ART. 10. - Les pays de Salzbourg et de Berchtolsgaden appartenant à S.A.R. et E. l’Archiduc Ferdinand,seront incorporées à l’Empire d’Autriche; et S. M. l’Empereur d'Allemagne et d’Autriche les possèdera en toute propriété et souveraineté mais à titre de Duché seulement.

ART. 11. - S.M. l’Empereur des Français, Roi d’Italie, s’engage à obtenir, en faveur de S.A.R. l’Archiduc Ferdinand, Électeur de Salzbourg, la cession, par S.M. le Roi de Bavière, de la Principauté de Wurtzburg, telle qu’elle a été donnée à Sa dite Majesté, par le recès de la Députation de l'Empire Germanique, du 25 février 1803, [6 ventôse an XI). Le titre Electoral de S.A.R. sera transféré sur cette Principauté, que S.A.R. possèdera en toute propriété et souveraineté, de la même manière et aux mêmes conditions qu'elle possédait l'Électorat de Salzbourg. Et quant aux dettes, il est convenu que le nouveau possesseur n'aura à sa charge que les dettes résultant d'emprunts formellement consentis par les États du pays. ou des dépenses faites par l'Administration effective dudit pays. 

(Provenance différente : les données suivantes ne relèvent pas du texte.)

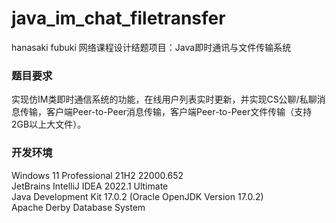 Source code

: # java_im_chat_filetransfer
hanasaki fubuki 网络课程设计结题项目：Java即时通讯与文件传输系统

### 题目要求
实现仿IM类即时通信系统的功能，在线用户列表实时更新，并实现CS公聊/私聊消息传输，客户端Peer-to-Peer消息传输，客户端Peer-to-Peer文件传输（支持2GB以上大文件）。

### 开发环境
Windows 11 Professional 21H2 22000.652  
JetBrains IntelliJ IDEA 2022.1 Ultimate  
Java Development Kit 17.0.2 (Oracle OpenJDK Version 17.0.2)  
Apache Derby Database System
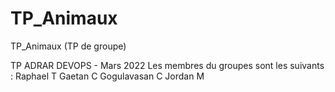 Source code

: # TP_Animaux
TP_Animaux (TP de groupe)

TP ADRAR DEVOPS - Mars 2022
Les membres du groupes sont les suivants :
Raphael T
Gaetan C
Gogulavasan C
Jordan M
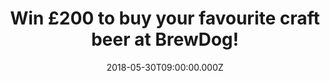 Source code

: ---
campaign-uuid: "c-8088d4fe-3991-404b-b24f-8973f7371e59"
type: "Competition"
category: "Food"
date: "2018-05-30T09:00:00.000Z"
end-date: "2018-06-27T23:59:00.000Z"
disable-form: false
is_promoted: false
has_entry_page: true
title: "Win £200 to buy your favourite craft beer at BrewDog!"
competition-description: "<p>Summer is just around the corner and there is no better\
  \ way to start it than with a cold beer, am I right?</p>\n<p>If you are as passionate\
  \ about great craft beer as we are you won’t want to miss this: We’re giving away\
  \ a £200 voucher to spend in craft beer at Brewdog!</p>\n<p>Want to know more? Click\
  \ on the link below!</p>\n"
hero-header: "Win a £200 voucher to spend in craft beer at BrewDog!"
terms-confirmation: "N/A"
banner-img: "https://assets.expresslyapp.com/asset-f70adced-e574-4b6b-8b81-0a59e0d8373c.jpg"
logo-left-href: "https://www.brewdog.com/"
logo-left-image: "https://assets.expresslyapp.com/7ed8be16-6fd7-4235-82db-d329ebe9c7c3-thumb.png"
logo-left-title: "Brew Dog"
bg-image-hero: "https://assets.expresslyapp.com/asset-db9ad033-7362-4eb3-a569-d8c15a3d97b9.jpg"
bg-image-first: "https://assets.expresslyapp.com/asset-17d23be7-3ea3-421e-82c0-0c15992f36a6.jpg"
bg-image-second: "https://assets.expresslyapp.com/asset-380a4063-5845-4e04-8d41-526a43ee0ae3.jpg"
bg-image-third: "https://assets.expresslyapp.com/asset-48f38404-5d64-47f1-bfb8-c4915e59a5ec.jpg"
section1-content: "<p>Bored of the industrially brewed lagers, in April 2007 the Scottish\
  \ Martin and James founded BrewDog and in only the 2nd year, became Scotland’s largest\
  \ independent brewery!</p>\n<p>After opening their first craft beer bar in Aberdeen\
  \ and due to the run-away success, they opened bars in Edinburgh, Glasgow and finally\
  \ made it to the capital, London!</p>\n<p>Ten years since BrewDog came howling into\
  \ the world, they’re celebrating their success adding more beers, bars, customers\
  \ and team to their business!</p>\n"
section2-content: "<p>At BrewDog they are on a mission to make people love craft beer!\
  \ All they care about is brewing worlds class craft beer. Extraordinary beers that\
  \ blow peoples mind and kick start a revolution.</p>\n<p>Punk IPA, Dead Pony Club,\
  \ Jet Black Heart, 5AM Saint, Indie Pale Ale… are the beers that they brew and people\
  \ love the most! but that is just the beginning of their long collection!</p>\n"
section3-content: "<p>If you want to try one of the BEST craft beers out there, now\
  \ you can because NME AAA is giving YOU a £200 voucher to spend in craft beer at\
  \ BrewDog!</p>\n<p>Competition closes on June 27th at 23:59 so complete the form\
  \ below and as they say: Walk tall, kick ass and learn to speak craft beer!</p>\n"
entry-title: "Win £200 to buy your favourite craft beer at BrewDog!"
entry-content: "<p>Complete the form below before June 27th at 23:59 and enjoy a beer\
  \ with friends in the summer evenings, with £200 to spend in craft beer from BrewDog\
  \ (split in 4x £50 vouchers). </p>\n"
has-winner: false
prize-description: "A £200 voucher to spend in craft beer at BrewDog.\r\nWinner wins\
  \ 4x £50 vouchers"
special-conditions: "Winner wins 4x £50 vouchers.\r\nMultiple entries are allowed\
  \ up to one every day. Starting June 6, 2018, the 24h interval between multiple\
  \ entries resets at midnight every day."
country-restrictions:
- "GB"
--- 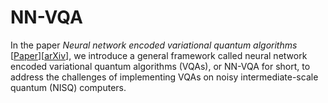 # NN-VQA

In the paper *Neural network encoded variational quantum algorithms* \[[Paper](http://dx.doi.org/10.1103/PhysRevApplied.21.014053)\]\[[arXiv](https://arxiv.org/abs/2308.01068)\], we introduce a general framework called neural network encoded variational quantum algorithms (VQAs), or NN-VQA for short, to address the challenges of implementing VQAs on noisy intermediate-scale quantum (NISQ) computers.

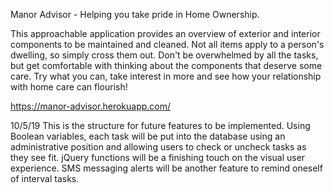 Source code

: Manor Advisor - Helping you take pride in Home Ownership.

This approachable application provides an overview of exterior and interior components to be maintained and cleaned. Not all items apply to a person's dwelling, so simply cross them out. Don't be overwhelmed by all the tasks, but get comfortable with thinking about the components that deserve some care. Try what you can, take interest in more and see how your relationship with home care can flourish!

https://manor-advisor.herokuapp.com/

10/5/19
This is the structure for future features to be implemented. Using Boolean variables, each task will be put into the database using an administrative position and allowing users to check or uncheck tasks as they see fit. jQuery functions will be a finishing touch on the visual user experience. SMS messaging alerts will be another feature to remind oneself of interval tasks. 
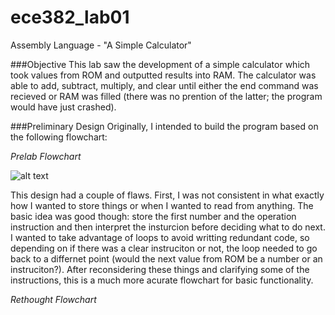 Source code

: ece382_lab01
============

Assembly Language - "A Simple Calculator"

###Objective
This lab saw the development of a simple calculator which took values from ROM and outputted results into RAM. The calculator was able to add, subtract, multiply, and clear until either the end command was recieved or RAM was filled (there was no prention of the latter; the program would have just crashed).

###Preliminary Design
Originally, I intended to build the program based on the following flowchart:

_Prelab Flowchart_

![alt text](https://raw.githubusercontent.com/byarbrough/ece382_lab01/master/FlowChart.jpg "Basic Flowchart")

This design had a couple of flaws. First, I was not consistent in what exactly how I wanted to store things or when I wanted to read from anything. The basic idea was good though: store the first number and the operation instruction and then interpret the insturcion before deciding what to do next. I wanted to take advantage of loops to avoid writting redundant code, so depending on if there was a clear instruciton or not, the loop needed to go back to a differnet point (would the next value from ROM be a number or an instruciton?). After reconsidering these things and clarifying some of the instructions, this is a much more acurate flowchart for basic functionality.

_Rethought Flowchart_
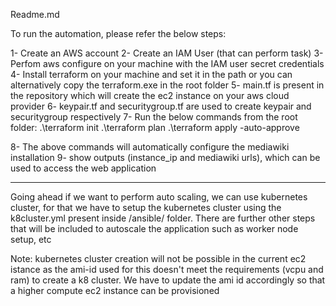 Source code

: Readme.md

To run the automation, please refer the below steps:

1- Create an AWS account
2- Create an IAM User (that can perform task)
3- Perfom aws configure on your machine with the IAM user secret credentials
4- Install terraform on your machine and set it in the path or you can alternatively copy the terraform.exe in the root folder
5- main.tf is present in the repository which will create the ec2 instance on your aws cloud provider
6- keypair.tf and securitygroup.tf are used to create keypair and securitygroup respectively
7- Run the below commands from the root folder:
   .\terraform init
   .\terraform plan
   .\terraform apply -auto-approve

8- The above commands will automatically configure the mediawiki installation 
9- show outputs (instance_ip and mediawiki urls), which can be used to access the web application 

----------------------------------------------------------------------------------------------------------------------------------------

Going ahead if we want to perform auto scaling, we can use kubernetes cluster, for that we have to setup the kubernetes cluster using the k8cluster.yml present inside /ansible/ folder. There are further other steps that will be included to autoscale the application such as worker node setup, etc

Note: kubernetes cluster creation will not be possible in the current ec2 istance as the ami-id used for this doesn't meet the requirements (vcpu and ram) to create a k8 cluster. We have to update the ami id accordingly so that a higher compute ec2 instance can be provisioned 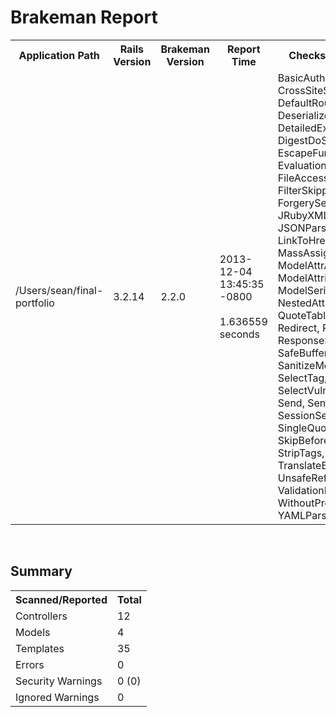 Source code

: <html>

<body>

<h1>Brakeman Report</h1>
<table>
  <tr>
    <th>Application Path</th>
    <th>Rails Version</th>
    <th>Brakeman Version</th>
    <th>Report Time</th>
    <th>Checks Performed</th>
  </tr>
  <tr>
    <td>/Users/sean/final-portfolio</td>
    <td>3.2.14</td>
    <td>2.2.0
    <td>
      2013-12-04 13:45:35 -0800<br><br>
      1.636559 seconds
    </td>
    <td>BasicAuth, ContentTag, CrossSiteScripting, DefaultRoutes, Deserialize, DetailedExceptions, DigestDoS, EscapeFunction, Evaluation, Execute, FileAccess, FilterSkipping, ForgerySetting, JRubyXML, JSONParsing, LinkTo, LinkToHref, MailTo, MassAssignment, ModelAttrAccessible, ModelAttributes, ModelSerialize, NestedAttributes, QuoteTableName, Redirect, Render, ResponseSplitting, SQL, SafeBufferManipulation, SanitizeMethods, SelectTag, SelectVulnerability, Send, SendFile, SessionSettings, SingleQuotes, SkipBeforeFilter, StripTags, SymbolDoS, TranslateBug, UnsafeReflection, ValidationRegex, WithoutProtection, YAMLParsing</td>
  </tr>
</table>
<br>
<h2 id='summary'>Summary</h2>
<table>
  <tr>
    <th>Scanned/Reported</th>
    <th>Total</th>
  </tr>
  <tr>
    <td>Controllers</td>
    <td>12</td>
  </tr>
  <tr>
    <td>Models</td>
    <td>4</td>
  </tr>
  <tr>
    <td>Templates</td>
    <td>35</td>
  </tr>
  <tr>
    <td>Errors</td>
    <td>0</td>
  </tr>
  <tr>
    <td>Security Warnings</td>
    <td>0 <span class='high-confidence'>(0)</span></td>
  </tr>

  <tr>
    <td>Ignored Warnings</td>
    <td>0</td>
  </tr>

</table>
<br>
</body></html>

ART. 12. - La dignité de Grand-Maître de l'Ordre Teutonique, les droits, domaines et revenus qui, antérieurement à la présente guerre, dépendaient de Mergentheim, chef-lieu de l’ordre, les autres droits, domaines et revenus qui se trouveront attachés à la Grande-Maîtrise, à l’époque de l’échange des ratifications du présent Traité ainsi que les domaines et revenus dont, à cette même époque, ledit Ordre se trouvera en possession, deviendront héréditaires dans la personne et la descendance directe et masculine, par ordre de primogéniture, de celui des Princes de la Maison Impériale qui sera désigné par S.M. l'Empereur d'Allemagne et d'Autriche. S.M. l’Empereur Napoléon promet ses bons offices pour faire obtenir, le plus tôt possible, à S.A.R. l’Archiduc Ferdinand, une indemnité pleine et entière en Allemagne.

Art. 13. - S.M. le Roi de Bavière pourra occuper la ville d'Augsbourg et son territoire, les réunir à ses États et les posséder en toute propriété et suzeraineté.  le Comté de Bondorff; et S.M. l'Empereur d'Allemagne et d'Autriche s'engage á n'y mettre aucune opposition.

Art. 14. - Leurs Majestés les Rois de Bavière et de Wurtemberg et Son Altesse Sérénissime l'Électeur de Bade jouiront, sur les territoires à eux cédés, comme aussi sur leurs anciens États,de la plénitude de la Souveraineté et de tous les droits qui en dérivent et qui leur ont été garantis par S.M. l'Empereur des Français, Roi d'Italie, ainsi et de la même maniére qu'en jouissent S.M. l'Empereur d'Allemagne et d'Autriche et S.M. le Roi de Prusse sur leurs États allemands. S.M. l'Empereur d'Allemagne et d'Autriche, soit comme Chef de l'Empire, soit comme co-État, s'engage à ne mettre aucun obstacle à l'exécution des actes qu'ils auraient faits ou pourraient faire en conséquence.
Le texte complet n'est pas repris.